● The problem:
In the data that follows, find the line with "Noch zu zeigen: $v_p(a+b)"; transcribe it, every later line up to the one with "sind $\not=$ 0.\\$x", and that line as well, exactly and with no others.
§
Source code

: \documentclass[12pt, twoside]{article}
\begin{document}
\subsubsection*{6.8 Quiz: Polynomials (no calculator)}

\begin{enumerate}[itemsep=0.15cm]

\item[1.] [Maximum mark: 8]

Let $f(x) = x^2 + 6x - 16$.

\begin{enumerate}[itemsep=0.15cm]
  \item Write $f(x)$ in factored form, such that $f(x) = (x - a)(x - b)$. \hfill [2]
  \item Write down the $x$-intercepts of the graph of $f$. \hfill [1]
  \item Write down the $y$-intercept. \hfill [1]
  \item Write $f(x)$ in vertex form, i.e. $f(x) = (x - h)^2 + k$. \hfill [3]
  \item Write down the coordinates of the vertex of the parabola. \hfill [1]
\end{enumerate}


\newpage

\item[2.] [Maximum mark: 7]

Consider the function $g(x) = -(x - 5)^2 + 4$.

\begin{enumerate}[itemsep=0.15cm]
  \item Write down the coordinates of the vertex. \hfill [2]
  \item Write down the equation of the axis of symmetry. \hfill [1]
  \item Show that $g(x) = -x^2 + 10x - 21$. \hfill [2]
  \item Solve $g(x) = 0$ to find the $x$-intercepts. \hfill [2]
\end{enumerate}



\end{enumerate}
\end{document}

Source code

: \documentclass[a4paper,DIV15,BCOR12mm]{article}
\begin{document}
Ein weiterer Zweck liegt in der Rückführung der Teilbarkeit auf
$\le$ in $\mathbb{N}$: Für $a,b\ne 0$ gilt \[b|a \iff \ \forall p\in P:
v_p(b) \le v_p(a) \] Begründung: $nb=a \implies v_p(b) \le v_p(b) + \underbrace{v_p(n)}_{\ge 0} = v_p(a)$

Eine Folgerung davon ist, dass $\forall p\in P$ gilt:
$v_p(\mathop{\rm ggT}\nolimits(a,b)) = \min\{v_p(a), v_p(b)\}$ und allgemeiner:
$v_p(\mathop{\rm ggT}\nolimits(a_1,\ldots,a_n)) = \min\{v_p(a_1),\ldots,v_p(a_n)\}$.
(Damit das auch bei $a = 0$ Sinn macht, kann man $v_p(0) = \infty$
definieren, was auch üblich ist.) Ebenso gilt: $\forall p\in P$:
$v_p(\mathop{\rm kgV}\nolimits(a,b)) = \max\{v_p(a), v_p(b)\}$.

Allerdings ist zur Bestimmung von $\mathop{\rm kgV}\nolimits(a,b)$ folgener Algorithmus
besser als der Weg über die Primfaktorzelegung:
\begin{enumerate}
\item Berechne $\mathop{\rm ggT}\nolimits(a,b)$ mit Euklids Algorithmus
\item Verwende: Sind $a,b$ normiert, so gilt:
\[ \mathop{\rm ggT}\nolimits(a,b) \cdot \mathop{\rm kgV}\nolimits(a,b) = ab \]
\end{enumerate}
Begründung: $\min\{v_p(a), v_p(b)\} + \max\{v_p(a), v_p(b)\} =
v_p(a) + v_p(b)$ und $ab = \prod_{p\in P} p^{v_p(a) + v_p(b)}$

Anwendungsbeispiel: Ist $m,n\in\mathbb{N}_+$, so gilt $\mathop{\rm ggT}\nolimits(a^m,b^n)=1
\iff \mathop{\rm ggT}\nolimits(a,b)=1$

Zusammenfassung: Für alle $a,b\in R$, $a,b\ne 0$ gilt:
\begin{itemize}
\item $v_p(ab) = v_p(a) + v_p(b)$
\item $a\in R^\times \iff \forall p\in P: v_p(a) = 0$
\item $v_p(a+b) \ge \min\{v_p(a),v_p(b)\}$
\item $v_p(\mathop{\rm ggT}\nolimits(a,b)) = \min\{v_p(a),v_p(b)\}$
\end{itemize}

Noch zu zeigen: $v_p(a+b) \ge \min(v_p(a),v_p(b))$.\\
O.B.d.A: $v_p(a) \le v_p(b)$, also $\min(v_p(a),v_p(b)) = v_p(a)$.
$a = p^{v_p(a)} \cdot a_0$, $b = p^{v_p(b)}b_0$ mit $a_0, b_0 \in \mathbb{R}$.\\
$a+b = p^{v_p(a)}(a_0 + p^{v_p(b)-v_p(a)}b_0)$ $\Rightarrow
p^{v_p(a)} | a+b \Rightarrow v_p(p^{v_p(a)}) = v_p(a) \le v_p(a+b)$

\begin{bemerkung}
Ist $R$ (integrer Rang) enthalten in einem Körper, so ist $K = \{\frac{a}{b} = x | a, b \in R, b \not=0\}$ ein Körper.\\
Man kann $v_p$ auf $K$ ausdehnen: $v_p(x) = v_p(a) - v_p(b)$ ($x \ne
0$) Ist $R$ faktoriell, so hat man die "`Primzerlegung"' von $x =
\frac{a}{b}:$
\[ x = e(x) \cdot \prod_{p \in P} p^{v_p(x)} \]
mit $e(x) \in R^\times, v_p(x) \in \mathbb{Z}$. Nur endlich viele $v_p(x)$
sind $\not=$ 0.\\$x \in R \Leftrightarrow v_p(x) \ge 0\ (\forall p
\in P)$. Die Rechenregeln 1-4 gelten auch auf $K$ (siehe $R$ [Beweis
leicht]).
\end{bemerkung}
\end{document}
§
● Result below:
Noch zu zeigen: $v_p(a+b) \ge \min(v_p(a),v_p(b))$.\\
O.B.d.A: $v_p(a) \le v_p(b)$, also $\min(v_p(a),v_p(b)) = v_p(a)$.
$a = p^{v_p(a)} \cdot a_0$, $b = p^{v_p(b)}b_0$ mit $a_0, b_0 \in \mathbb{R}$.\\
$a+b = p^{v_p(a)}(a_0 + p^{v_p(b)-v_p(a)}b_0)$ $\Rightarrow
p^{v_p(a)} | a+b \Rightarrow v_p(p^{v_p(a)}) = v_p(a) \le v_p(a+b)$

\begin{bemerkung}
Ist $R$ (integrer Rang) enthalten in einem Körper, so ist $K = \{\frac{a}{b} = x | a, b \in R, b \not=0\}$ ein Körper.\\
Man kann $v_p$ auf $K$ ausdehnen: $v_p(x) = v_p(a) - v_p(b)$ ($x \ne
0$) Ist $R$ faktoriell, so hat man die "`Primzerlegung"' von $x =
\frac{a}{b}:$
\[ x = e(x) \cdot \prod_{p \in P} p^{v_p(x)} \]
mit $e(x) \in R^\times, v_p(x) \in \mathbb{Z}$. Nur endlich viele $v_p(x)$
sind $\not=$ 0.\\$x \in R \Leftrightarrow v_p(x) \ge 0\ (\forall p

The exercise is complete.